2013 Merlin Extralite titanium road bike made in USA

PRESS RELEASE: Competitive Cyclist, online specialty retailer of road and mountain bikes, is proud to announce the official rebirth of Merlin handcrafted titanium road and mountain bikes. Competitive Cyclist put the legendary brand on a two year sabbatical after purchasing it in 2011. Since that time, Merlin has been rebuilt on its fundamental values, but the bikes have caught up with technological advances. Merlin got its second wind.

Competitive Cyclist bought Merlin with intent to revive the spirit of one of the greatest names in American bicycles. They never lost sight of the lusted-after bikes that Merlin produced in its founding years.

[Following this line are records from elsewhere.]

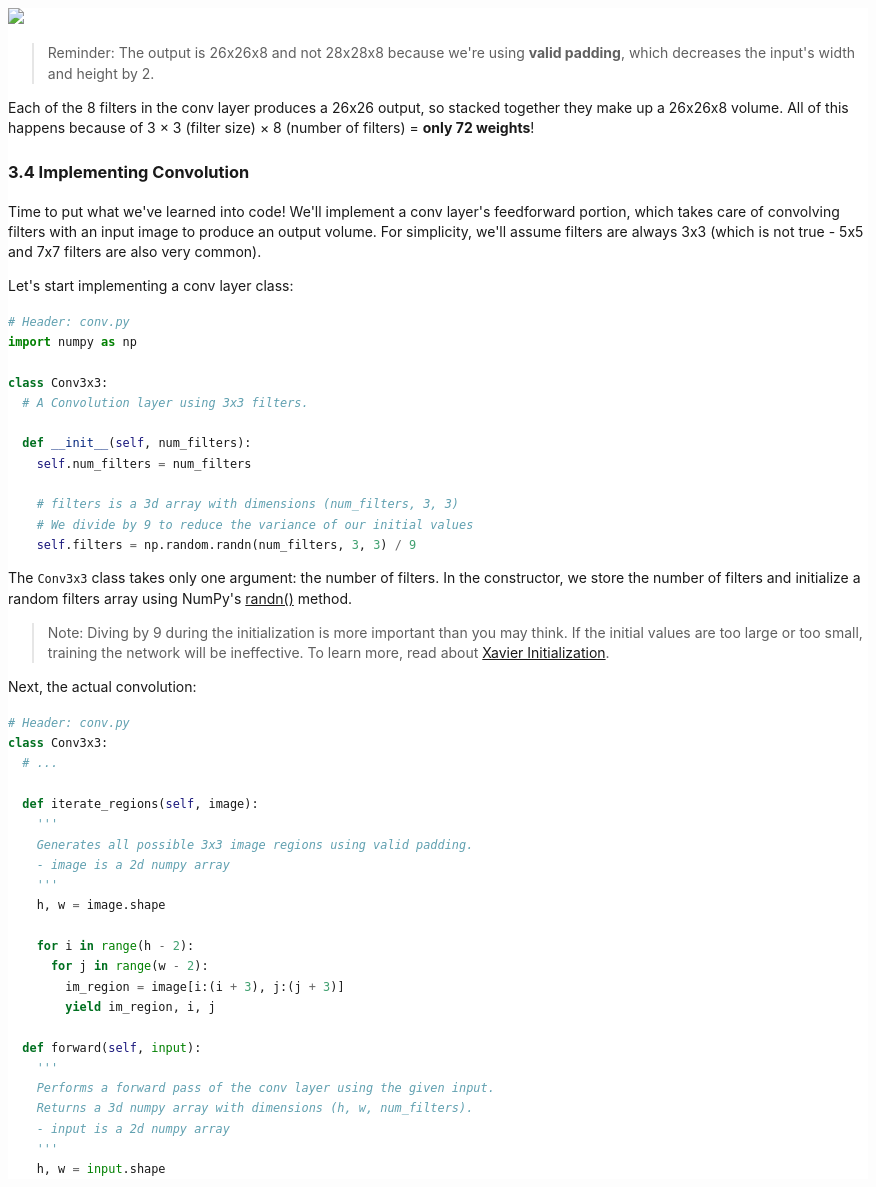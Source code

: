 ![](/media/cnn-post/cnn-dims-1.svg)

> Reminder: The output is 26x26x8 and not 28x28x8 because we're using **valid padding**, which decreases the input's width and height by 2.

Each of the 8 filters in the conv layer produces a 26x26 output, so stacked together they make up a 26x26x8 volume. All of this happens because of 3 $\times$ 3 (filter size) $\times$ 8 (number of filters)  = **only 72 weights**!

### 3.4 Implementing Convolution

Time to put what we've learned into code! We'll implement a conv layer's feedforward portion, which takes care of convolving filters with an input image to produce an output volume. For simplicity, we'll assume filters are always 3x3 (which is not true - 5x5 and 7x7 filters are also very common).

Let's start implementing a conv layer class:

```python
# Header: conv.py
import numpy as np

class Conv3x3:
  # A Convolution layer using 3x3 filters.

  def __init__(self, num_filters):
    self.num_filters = num_filters

    # filters is a 3d array with dimensions (num_filters, 3, 3)
    # We divide by 9 to reduce the variance of our initial values
    self.filters = np.random.randn(num_filters, 3, 3) / 9
```

The `Conv3x3` class takes only one argument: the number of filters. In the constructor, we store the number of filters and initialize a random filters array using NumPy's [randn()](https://docs.scipy.org/doc/numpy/reference/generated/numpy.random.randn.html) method.

> Note: Diving by 9 during the initialization is more important than you may think. If the initial values are too large or too small, training the network will be ineffective. To learn more, read about [Xavier Initialization](https://www.quora.com/What-is-an-intuitive-explanation-of-the-Xavier-Initialization-for-Deep-Neural-Networks).

Next, the actual convolution:

```python
# Header: conv.py
class Conv3x3:
  # ...

  def iterate_regions(self, image):
    '''
    Generates all possible 3x3 image regions using valid padding.
    - image is a 2d numpy array
    '''
    h, w = image.shape

    for i in range(h - 2):
      for j in range(w - 2):
        im_region = image[i:(i + 3), j:(j + 3)]
        yield im_region, i, j

  def forward(self, input):
    '''
    Performs a forward pass of the conv layer using the given input.
    Returns a 3d numpy array with dimensions (h, w, num_filters).
    - input is a 2d numpy array
    '''
    h, w = input.shape
```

Thanks to the acquisition, Merlin bikes have been able to regain their legendary authenticity and craftsmanship, but they have been supercharged by innovation.

“Over the past two years, we have collaborated with countless industry insiders, former Merlin employees, and trusted experts, because we hoped to distill the essence of Merlin,” said Zach Spinhirne-Martin, a long-time member of the merchandising team at Competitive Cyclist. “I am proud to say that we have done what we set out to do. Today, as it was in its glory days, Merlin is a perfect blend of craftsmanship and cutting edge technology, which leads to incredible performance.”

Merlin Metalworks, as it was once called, first appeared in the bike scene in 1986 with a revolutionary titanium mountain bike frame. Within a year, Merlin was already receiving gushing reviews. In 1988, they debuted a titanium road frame. By 1989, it was the American-built frame that tech geeks salivated over. Icons such as Greg LeMond and Lance Armstrong raced Merlin bikes during this era.

Merlin also stood out in the 90s because the bikes were designed, sourced, and built in the United States. Competitive Cyclist is proud to announce that Merlin bikes have upheld the tradition and are still 100% made in the USA.

Merlin bikes are timeless and cutting edge, and they are about to be turning heads and winning races once again. Enter the Merlin Extralight:


  1. I’m glad I got my Extralite with a traditional bb and headset when I did, but I’m glad to see the brand back in action.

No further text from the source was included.